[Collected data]
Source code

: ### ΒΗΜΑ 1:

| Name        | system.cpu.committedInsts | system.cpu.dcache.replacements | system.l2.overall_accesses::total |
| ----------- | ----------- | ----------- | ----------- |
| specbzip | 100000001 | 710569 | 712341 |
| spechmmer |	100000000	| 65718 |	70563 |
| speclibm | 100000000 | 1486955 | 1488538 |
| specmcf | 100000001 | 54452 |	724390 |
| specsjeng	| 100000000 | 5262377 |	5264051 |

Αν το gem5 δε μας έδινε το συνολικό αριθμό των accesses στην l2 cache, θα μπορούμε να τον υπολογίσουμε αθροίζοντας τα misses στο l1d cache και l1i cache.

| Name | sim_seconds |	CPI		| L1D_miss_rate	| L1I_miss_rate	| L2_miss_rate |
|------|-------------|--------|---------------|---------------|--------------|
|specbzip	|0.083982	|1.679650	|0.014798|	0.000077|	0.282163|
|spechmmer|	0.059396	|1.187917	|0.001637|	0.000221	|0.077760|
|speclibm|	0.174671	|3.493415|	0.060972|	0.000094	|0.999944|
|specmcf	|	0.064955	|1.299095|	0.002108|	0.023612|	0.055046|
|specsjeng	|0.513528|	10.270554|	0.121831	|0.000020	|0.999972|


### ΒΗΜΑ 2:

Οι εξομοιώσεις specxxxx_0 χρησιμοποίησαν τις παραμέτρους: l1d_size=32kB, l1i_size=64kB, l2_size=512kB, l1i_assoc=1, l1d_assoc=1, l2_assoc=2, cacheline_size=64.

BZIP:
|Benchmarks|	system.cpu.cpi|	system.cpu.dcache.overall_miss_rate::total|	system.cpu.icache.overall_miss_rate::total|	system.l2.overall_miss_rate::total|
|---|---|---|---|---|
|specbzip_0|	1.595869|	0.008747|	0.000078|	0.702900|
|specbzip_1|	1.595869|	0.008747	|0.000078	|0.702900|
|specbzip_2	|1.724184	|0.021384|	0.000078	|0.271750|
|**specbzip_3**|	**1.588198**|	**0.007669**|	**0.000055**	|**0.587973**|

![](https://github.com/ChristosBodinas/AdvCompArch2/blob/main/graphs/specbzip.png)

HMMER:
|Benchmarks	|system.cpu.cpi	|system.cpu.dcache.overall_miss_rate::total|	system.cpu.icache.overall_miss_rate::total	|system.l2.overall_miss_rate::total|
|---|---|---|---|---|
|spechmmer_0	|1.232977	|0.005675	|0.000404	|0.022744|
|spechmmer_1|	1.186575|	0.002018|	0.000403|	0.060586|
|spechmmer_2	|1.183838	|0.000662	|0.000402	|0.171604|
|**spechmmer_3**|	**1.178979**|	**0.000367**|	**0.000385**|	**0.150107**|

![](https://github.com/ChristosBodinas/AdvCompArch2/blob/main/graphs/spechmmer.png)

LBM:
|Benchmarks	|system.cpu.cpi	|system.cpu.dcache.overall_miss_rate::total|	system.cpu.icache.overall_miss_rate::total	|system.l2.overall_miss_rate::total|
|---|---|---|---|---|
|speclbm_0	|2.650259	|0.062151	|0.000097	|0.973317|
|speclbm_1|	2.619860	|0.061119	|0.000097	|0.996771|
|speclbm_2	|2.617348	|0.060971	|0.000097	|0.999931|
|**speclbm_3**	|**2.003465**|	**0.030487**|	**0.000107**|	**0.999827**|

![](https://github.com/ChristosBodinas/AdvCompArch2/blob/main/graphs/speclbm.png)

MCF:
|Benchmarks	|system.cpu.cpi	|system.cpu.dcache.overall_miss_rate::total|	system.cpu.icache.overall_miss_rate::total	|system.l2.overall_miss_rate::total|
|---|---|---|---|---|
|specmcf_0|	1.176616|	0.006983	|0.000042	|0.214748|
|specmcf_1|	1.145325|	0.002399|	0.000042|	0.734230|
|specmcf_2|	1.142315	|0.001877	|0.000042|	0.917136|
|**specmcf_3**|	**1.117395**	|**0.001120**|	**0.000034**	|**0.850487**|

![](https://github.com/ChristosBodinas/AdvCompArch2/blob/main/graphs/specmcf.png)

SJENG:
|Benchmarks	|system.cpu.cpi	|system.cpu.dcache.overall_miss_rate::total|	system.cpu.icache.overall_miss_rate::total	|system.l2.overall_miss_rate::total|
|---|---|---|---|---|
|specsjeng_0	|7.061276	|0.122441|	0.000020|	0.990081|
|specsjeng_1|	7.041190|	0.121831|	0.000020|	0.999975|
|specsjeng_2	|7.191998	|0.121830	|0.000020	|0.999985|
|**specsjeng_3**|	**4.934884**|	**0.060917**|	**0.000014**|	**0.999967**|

# [Aim of the exercise]
Which lines in the records above include the word "graphs"? Copy them out.

# [Task answer]
![](https://github.com/ChristosBodinas/AdvCompArch2/blob/main/graphs/specbzip.png)
![](https://github.com/ChristosBodinas/AdvCompArch2/blob/main/graphs/spechmmer.png)
![](https://github.com/ChristosBodinas/AdvCompArch2/blob/main/graphs/speclbm.png)
![](https://github.com/ChristosBodinas/AdvCompArch2/blob/main/graphs/specmcf.png)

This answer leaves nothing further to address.